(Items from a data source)
↓

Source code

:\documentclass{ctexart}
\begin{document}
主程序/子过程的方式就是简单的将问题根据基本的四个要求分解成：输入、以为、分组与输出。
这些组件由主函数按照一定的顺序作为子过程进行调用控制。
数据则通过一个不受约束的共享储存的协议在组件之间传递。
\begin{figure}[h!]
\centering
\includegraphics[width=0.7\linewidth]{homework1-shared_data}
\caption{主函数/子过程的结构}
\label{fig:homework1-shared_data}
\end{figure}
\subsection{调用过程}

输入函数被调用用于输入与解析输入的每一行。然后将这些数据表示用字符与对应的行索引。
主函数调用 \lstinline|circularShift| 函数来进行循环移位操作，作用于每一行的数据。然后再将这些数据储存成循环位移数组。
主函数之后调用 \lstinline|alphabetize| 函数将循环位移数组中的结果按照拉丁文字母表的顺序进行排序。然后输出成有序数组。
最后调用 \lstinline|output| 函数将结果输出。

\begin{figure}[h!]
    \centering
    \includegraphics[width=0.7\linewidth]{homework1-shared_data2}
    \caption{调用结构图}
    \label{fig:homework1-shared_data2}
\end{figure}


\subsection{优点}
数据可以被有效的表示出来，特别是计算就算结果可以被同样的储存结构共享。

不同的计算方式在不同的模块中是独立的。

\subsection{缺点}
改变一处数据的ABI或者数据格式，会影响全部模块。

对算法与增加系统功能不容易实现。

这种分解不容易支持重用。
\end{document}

↑

* _The problem_:
What is needed is every line of the records above that contains the word "subsection".

* _Answer section_:
\subsection{调用过程}
\subsection{优点}
\subsection{缺点}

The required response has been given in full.